Exercise objective: Across the listing below, count the lines that mention the string "将尝试获取锁". Reply with the figure only.

------ Data for processing ------

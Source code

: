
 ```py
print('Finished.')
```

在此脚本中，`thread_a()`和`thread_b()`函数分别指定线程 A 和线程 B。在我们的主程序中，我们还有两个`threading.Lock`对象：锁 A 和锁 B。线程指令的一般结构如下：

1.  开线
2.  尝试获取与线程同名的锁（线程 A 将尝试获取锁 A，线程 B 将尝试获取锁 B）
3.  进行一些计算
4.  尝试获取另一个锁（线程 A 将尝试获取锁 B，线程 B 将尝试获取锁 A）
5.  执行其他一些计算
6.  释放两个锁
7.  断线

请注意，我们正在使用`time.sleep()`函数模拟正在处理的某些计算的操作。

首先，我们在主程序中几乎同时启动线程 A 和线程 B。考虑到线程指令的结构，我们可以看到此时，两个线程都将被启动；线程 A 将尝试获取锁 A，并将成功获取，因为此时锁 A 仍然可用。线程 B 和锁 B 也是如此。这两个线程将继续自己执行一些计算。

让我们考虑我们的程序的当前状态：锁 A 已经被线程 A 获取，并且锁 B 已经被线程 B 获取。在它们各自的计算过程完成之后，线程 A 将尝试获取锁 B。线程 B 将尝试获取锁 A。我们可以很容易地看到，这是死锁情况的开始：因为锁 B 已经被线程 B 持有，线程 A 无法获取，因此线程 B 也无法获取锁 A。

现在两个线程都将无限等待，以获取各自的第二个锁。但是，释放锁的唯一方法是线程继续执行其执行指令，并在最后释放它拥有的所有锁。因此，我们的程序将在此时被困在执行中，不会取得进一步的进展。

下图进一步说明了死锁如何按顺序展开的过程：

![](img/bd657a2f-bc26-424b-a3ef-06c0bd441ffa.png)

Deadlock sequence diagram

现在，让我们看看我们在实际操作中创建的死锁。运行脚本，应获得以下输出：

------

Answer space: 4